それでは実際に減塩するために重要なことはなんでしょうか。それは「現時点での血圧をしっかり把握すること」と、「減塩によって血圧が低下する、という目に見える効果を得るために、血圧を記録し続けること」です。特に後者が重要で、「血圧が下がった!」という結果が得られないとなかなか継続しません。ですので継続してもらうために下記のようなことを言うようにしています。
・まず,減塩の効果は週単位、通常は 2-3 週くらいでゆっくり数値でキャッチできるようになるのでそれをあらかじめ伝えておく。
・英国の事例のように、繰り返し指導をする。

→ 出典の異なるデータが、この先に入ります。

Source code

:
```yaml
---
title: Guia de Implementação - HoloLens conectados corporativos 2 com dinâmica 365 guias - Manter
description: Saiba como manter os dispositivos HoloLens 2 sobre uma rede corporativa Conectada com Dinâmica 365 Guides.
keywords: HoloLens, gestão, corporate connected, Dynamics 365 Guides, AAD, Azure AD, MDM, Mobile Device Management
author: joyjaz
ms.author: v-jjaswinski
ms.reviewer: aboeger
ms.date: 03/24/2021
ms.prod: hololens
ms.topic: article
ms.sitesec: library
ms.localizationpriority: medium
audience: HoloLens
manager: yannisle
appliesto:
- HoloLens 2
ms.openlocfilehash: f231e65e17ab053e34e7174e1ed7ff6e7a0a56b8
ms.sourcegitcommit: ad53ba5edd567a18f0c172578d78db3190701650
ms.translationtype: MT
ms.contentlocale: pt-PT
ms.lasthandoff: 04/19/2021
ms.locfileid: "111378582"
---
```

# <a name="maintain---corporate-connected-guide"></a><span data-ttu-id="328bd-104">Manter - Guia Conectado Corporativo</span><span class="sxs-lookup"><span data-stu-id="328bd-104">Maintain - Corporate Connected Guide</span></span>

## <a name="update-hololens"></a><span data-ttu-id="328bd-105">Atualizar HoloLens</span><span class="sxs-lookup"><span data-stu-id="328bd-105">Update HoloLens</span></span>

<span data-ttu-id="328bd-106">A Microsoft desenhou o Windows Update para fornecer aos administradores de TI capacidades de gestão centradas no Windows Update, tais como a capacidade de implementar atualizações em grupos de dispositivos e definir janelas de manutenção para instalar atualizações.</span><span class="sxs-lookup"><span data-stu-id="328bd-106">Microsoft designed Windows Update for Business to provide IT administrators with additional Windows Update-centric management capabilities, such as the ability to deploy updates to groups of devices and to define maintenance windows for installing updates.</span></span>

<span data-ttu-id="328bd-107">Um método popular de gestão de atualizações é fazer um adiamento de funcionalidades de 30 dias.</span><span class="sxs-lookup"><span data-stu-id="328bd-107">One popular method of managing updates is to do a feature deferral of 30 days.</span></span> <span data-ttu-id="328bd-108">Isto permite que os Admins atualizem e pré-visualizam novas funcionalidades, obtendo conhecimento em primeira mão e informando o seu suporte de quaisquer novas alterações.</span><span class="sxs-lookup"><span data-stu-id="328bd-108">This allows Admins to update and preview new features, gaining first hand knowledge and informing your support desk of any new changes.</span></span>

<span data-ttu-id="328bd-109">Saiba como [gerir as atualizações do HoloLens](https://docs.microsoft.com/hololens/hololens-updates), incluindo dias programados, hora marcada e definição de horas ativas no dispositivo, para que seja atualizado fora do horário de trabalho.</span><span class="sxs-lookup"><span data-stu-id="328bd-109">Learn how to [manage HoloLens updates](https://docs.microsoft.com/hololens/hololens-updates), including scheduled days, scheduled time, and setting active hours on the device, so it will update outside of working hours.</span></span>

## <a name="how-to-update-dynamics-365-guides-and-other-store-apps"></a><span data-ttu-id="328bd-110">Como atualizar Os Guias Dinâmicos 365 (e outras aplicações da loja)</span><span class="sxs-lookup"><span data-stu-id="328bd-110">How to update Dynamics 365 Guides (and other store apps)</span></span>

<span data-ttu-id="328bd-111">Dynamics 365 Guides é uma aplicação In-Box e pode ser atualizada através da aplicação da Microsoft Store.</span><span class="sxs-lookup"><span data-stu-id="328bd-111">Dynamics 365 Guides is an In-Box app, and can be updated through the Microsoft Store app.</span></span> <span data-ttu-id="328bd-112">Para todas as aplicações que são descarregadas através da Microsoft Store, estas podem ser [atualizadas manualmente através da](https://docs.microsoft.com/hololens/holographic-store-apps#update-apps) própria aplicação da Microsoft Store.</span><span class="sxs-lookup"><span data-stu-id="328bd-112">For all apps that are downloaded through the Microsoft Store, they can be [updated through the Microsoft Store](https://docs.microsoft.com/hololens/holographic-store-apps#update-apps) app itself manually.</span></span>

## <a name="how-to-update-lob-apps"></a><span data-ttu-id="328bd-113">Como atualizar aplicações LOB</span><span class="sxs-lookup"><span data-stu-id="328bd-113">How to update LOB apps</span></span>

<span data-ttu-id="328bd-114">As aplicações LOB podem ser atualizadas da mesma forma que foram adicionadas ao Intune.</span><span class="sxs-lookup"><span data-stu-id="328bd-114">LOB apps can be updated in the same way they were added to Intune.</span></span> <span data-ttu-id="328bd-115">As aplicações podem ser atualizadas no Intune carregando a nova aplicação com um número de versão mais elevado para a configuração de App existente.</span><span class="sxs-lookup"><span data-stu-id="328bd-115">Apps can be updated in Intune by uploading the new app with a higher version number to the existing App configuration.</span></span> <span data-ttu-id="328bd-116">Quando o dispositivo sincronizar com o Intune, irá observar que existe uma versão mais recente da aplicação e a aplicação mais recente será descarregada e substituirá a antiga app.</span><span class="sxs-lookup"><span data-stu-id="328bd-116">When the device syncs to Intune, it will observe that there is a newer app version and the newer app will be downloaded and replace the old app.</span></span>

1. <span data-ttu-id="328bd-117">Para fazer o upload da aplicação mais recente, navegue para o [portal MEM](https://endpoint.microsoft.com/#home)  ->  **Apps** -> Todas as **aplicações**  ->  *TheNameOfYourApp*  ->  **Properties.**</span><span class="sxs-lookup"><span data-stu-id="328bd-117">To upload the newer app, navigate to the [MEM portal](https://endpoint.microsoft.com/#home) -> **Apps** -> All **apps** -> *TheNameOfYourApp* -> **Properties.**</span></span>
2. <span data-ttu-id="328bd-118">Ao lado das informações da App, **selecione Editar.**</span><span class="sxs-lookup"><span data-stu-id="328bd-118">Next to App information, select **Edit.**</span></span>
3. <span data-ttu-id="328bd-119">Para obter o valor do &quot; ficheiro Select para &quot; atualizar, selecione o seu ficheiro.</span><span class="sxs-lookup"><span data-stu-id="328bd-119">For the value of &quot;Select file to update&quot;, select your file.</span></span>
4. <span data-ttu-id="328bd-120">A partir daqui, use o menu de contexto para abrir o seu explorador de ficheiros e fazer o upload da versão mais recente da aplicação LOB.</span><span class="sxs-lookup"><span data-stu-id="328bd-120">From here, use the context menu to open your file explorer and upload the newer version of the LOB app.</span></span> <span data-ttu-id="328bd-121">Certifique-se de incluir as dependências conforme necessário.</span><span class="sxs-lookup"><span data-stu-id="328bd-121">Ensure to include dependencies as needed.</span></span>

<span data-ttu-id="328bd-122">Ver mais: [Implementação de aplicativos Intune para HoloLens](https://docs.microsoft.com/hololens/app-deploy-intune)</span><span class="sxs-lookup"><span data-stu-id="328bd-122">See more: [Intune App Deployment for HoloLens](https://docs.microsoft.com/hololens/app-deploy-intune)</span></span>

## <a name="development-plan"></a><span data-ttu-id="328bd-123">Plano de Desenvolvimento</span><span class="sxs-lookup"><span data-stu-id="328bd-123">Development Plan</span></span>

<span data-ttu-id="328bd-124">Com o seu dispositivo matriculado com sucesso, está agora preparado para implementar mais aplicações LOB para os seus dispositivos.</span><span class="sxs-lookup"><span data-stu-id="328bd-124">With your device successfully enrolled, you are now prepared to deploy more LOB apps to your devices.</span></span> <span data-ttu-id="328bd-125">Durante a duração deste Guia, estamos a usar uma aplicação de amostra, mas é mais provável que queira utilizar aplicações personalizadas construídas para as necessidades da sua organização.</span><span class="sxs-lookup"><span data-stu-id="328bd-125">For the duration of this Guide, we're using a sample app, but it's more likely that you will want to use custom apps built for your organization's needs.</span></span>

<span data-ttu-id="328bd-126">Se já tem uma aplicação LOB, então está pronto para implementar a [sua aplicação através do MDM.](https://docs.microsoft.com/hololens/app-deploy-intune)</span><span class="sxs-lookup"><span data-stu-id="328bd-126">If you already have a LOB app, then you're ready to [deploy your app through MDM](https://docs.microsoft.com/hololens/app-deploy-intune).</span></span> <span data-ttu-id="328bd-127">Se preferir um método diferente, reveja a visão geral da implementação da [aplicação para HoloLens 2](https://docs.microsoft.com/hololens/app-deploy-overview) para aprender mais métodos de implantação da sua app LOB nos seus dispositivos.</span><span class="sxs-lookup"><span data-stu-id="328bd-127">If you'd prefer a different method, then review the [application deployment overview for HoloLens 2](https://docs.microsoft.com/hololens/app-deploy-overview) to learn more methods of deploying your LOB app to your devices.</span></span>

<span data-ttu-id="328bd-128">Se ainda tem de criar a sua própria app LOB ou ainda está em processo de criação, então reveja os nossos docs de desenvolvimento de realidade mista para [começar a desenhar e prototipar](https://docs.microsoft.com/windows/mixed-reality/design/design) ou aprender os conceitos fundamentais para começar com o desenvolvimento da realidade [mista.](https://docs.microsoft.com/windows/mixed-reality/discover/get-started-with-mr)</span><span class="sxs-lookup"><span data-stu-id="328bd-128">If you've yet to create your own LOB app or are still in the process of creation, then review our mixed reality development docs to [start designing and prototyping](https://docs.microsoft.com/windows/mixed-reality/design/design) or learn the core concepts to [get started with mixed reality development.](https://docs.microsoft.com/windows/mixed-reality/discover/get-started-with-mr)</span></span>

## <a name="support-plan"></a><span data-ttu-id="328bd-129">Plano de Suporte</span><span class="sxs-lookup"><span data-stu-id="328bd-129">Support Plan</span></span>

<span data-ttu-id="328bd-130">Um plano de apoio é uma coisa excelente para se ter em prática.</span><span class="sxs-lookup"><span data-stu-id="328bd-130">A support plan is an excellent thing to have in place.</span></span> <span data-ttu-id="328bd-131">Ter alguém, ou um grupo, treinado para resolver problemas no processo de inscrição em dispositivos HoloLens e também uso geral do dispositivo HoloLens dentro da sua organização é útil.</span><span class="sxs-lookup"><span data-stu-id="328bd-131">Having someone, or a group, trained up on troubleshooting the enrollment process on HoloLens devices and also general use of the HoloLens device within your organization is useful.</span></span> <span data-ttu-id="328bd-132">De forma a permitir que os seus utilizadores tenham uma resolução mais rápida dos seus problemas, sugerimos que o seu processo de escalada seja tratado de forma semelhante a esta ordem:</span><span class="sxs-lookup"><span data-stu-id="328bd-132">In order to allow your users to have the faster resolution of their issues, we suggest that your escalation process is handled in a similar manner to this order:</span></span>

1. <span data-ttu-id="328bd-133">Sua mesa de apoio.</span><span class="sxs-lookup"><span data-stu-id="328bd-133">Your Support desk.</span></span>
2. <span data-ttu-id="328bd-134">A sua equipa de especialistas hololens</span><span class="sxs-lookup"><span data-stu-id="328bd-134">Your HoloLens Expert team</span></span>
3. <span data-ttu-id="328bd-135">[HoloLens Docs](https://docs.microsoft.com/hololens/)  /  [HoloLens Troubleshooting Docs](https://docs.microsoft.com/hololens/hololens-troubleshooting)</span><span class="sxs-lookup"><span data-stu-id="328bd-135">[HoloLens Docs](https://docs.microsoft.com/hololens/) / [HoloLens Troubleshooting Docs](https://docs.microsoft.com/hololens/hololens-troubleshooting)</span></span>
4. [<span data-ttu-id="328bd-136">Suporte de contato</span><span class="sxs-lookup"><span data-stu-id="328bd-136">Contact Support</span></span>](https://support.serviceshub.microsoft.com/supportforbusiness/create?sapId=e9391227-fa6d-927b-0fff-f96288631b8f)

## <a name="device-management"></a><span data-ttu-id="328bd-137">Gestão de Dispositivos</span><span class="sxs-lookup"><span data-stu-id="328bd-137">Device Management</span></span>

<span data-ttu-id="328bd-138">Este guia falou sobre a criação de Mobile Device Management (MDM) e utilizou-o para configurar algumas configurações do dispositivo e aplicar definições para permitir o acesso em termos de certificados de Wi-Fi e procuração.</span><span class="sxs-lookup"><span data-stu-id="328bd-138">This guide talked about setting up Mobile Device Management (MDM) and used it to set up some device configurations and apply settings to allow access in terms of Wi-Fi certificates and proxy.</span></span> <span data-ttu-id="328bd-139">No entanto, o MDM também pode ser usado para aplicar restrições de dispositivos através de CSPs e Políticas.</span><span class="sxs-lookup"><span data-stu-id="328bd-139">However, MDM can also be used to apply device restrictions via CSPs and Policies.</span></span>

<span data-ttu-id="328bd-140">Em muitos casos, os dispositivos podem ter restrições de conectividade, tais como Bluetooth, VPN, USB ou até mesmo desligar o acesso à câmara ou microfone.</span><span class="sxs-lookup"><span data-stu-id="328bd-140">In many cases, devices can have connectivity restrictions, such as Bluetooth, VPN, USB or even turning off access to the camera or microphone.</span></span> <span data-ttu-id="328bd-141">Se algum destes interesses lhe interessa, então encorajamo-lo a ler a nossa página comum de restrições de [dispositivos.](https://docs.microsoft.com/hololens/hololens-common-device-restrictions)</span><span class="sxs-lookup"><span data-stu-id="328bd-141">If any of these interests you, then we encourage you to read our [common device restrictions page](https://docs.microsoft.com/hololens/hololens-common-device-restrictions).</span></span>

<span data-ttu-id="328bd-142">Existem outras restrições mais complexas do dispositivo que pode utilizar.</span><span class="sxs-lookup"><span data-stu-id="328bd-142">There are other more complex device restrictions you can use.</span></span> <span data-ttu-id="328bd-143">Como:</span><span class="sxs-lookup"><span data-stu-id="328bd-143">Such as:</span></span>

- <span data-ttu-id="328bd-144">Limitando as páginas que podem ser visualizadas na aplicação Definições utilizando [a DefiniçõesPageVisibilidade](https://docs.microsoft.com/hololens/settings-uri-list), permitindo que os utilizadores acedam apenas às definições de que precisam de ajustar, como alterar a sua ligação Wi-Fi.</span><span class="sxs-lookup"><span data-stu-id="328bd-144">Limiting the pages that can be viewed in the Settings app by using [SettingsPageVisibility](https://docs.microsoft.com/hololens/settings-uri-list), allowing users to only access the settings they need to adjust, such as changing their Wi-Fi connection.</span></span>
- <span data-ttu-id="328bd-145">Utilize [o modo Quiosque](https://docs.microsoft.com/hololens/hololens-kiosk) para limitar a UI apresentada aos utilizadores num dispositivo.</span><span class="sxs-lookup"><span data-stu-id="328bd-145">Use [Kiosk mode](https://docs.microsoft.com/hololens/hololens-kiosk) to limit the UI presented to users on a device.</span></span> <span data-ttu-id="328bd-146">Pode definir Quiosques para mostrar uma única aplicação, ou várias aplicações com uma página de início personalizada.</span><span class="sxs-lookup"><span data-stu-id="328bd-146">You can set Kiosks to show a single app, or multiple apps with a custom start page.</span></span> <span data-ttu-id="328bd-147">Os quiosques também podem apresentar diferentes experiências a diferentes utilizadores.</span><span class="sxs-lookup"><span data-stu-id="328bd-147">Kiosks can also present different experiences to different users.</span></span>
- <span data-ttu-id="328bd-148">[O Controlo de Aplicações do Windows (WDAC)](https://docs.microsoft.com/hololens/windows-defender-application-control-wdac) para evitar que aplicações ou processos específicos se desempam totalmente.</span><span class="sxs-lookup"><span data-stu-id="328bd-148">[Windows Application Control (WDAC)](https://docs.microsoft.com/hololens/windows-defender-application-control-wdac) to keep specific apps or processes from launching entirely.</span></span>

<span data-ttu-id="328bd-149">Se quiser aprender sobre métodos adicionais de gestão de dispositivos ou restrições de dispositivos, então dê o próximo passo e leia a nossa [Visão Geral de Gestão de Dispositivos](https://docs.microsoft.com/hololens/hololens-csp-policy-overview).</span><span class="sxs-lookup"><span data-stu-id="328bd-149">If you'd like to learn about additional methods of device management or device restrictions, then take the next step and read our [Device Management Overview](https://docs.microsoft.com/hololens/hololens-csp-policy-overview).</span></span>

そのためになるべく当院では栄養士から説明してもらうようにしています。
・近年は食品表示法によりコンビニのお惣菜でもちゃんと「食塩相当量」がカロリーなどとともに記載されるようになりましたがなかなかそういった記載をすべて確認して食品を買うひとは少ないので、かわりの指標として "ときどき尿中 Na" をチェック(Na を クレアチニンで割った値をみると相対的ではありますが、塩分摂取の推定が可能、減塩がうまくいくとこの数値が下がってきます)しましょう、とあらかじめ言っておきます。
・SSaSS 研究では代替塩が用いられましたが、その中身は K でした。昨日述べたように K は RAA 系降圧剤を使用しづらくしますので、K とともに降圧効果を示した野菜・果物・豆類・キノコなど、「健康志向の食品」といえば必ず出てくるような食物繊維を毎日摂るよう伝える。
・水分ですが、腎の働きが落ちている患者さんに 1 日あたり 500-1000 cc くらいの水を余分に摂っても腎機能を改善するデータはなく、ヒトは炭水化物・タンパク質・脂肪を代謝するときに水を生成します(代謝水と呼ばれ、250〜300 cc/日くらい)。さらに塩分を摂取すると代謝水が増えることもわかっているのであまり水分摂取をクドく言う必要はなさそうです。「のどが渇いたら」「(特に今のような暑い夏場は)体重を測定して減っているようなら飲んで」くらいの指導がちょうどよいくらいでしょう。
・最後に味付けですが、上記をまとめると「ヒトにとって NaCl は必要最低限で十分(3〜6 g/日)なので、喉が渇くような味付けの食べ物(カレーとかキムチ、中華料理などを多く食べる)はなるべく控えて薄味のものを食べるのがよい、という無難な結論にたどりつきます。もちろん月に 1 回くらいの会食で「今日は塩分とか気にせず好きな料理を食べるんだ!」というときがあってもよいとは思いますが、個人的な経験としては「薄味で慣れると外食などで濃いものを口にいれると "美味しい" ではなく "濃い味!" と認識するようになる」印象があるので、英国での取り組みのように「自分の舌を薄味に慣れさせる」というのがベストなのかもしれません。
本日は腎臓と塩分について述べるだけでこんなに長くなってしまいました。食事指導については明日にまわそうと思います。
ちなみに院長は現在 1 日に 1 食しか摂らない生活をしています。これがいいことなのかまだ始めてから 2 ヶ月くらいなのでどうかわからないのですが、1 日 1 食だとなかなか塩分 6 g には到達しづらいことは確かなので塩分摂取量についてはクリアできています。ただこれは食事にまつわること(歯磨きとか食後眠くなることなど)が少し煩わしくなって突発的に始めたことなので皆に薦められることではありません。念のため。